Lindsay was as much a performer as a writer. (Today we’d call him a performance artist.) Read any of his poems and you will see that they are meant to be declaimed. Well, “declaimed” hardly covers it. Lindsay would throw himself into their performance, gesticulating wildly, shouting, keening, exulting in nonsense syllables—part revivalist, part carnie, part barking madman. “Higher Vaudeville” was his term for it. These performances made his name and fame. And in the end these performances killed him.

Say, Google the Bryan poem and read it. Go ahead, I’ll wait.

You’re back? Good. Isn’t it magnificent? Listen to the prancing rhythms (“In a coat like a deacon, in a black Stetson hat / He scourged the elephant plutocrats / With barbed wire from the Platte”). Listen, it’s a new world; catch the excitement:

Prairie avenger, mountain lion,
Bryan, Bryan, Bryan, Bryan,
Gigantic troubador, speaking like a siege gun,
Smashing Plymouth Rock with his boulders from the West,

But finally, it’s a sad, elegiac poem. Bryan lost, as we all know. Mark Hanna saw to it that McKinley (“His slave, his echo, his suit of clothes”) and “all that in-bred landlord stock” kept the upper hand. “Defeat of my boyhood, defeat of my dream,” says Lindsay, looking back. All his life the man proudly paraded his idealism and his naiveté. That could sometimes be embarrassing, but it was never false. In a way, he was always sixteen.

Poems poured out of him torrentially. “The Chinese Nightingale” (“Spring came on forever / Spring came on forever”), “The Congo” (“Boomlay, boomlay, boomlay, BOOM”), “Abraham Lincoln Walks at Midnight” (“It is portentous and a thing of state / That here at midnight, in our little town / A mourning figure walks, and will not rest”), “General William Booth Enters into Heaven” (“Booth led boldly with his big bass drum”) and on and on and on.

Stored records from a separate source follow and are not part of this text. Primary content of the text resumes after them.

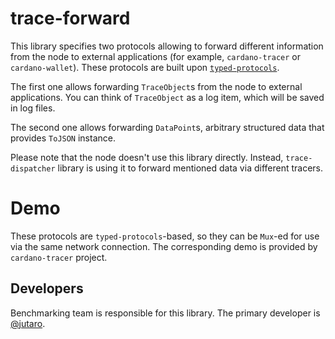 # trace-forward

This library specifies two protocols allowing to forward different information from the node to external applications (for example, `cardano-tracer` or `cardano-wallet`). These protocols are built upon [`typed-protocols`](https://github.com/input-output-hk/typed-protocols).

The first one allows forwarding `TraceObject`s from the node to external applications. You can think of `TraceObject` as a log item, which will be saved in log files.

The second one allows forwarding `DataPoint`s, arbitrary structured data that provides `ToJSON` instance.

Please note that the node doesn't use this library directly. Instead, `trace-dispatcher` library is using it to forward mentioned data via different tracers.

# Demo

These protocols are `typed-protocols`-based, so they can be `Mux`-ed for use via the same network connection. The corresponding demo is provided by `cardano-tracer` project.

## Developers

Benchmarking team is responsible for this library. The primary developer is [@jutaro](https://github.com/jutaro).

For all his fame, Lindsay didn’t earn much from the Higher Vaudeville, but he was a creature of that fame and toured relentlessly. Financial worries haunted him—he had a wife and two children to support. Literally sick and tired, he moved his young family back to the house in Springfield. His health failing, he became deeply depressed, delusional, paranoid. On the 5th of December, 1931, he drank a bottle of drain cleaner. His last words were “They tried to get me—I got them first!”

“Yet time winds out of chaos from the star-fields of the Lord,” he says somewhere in the Bryan poem. Time caught up with Vachel Lindsay all too soon.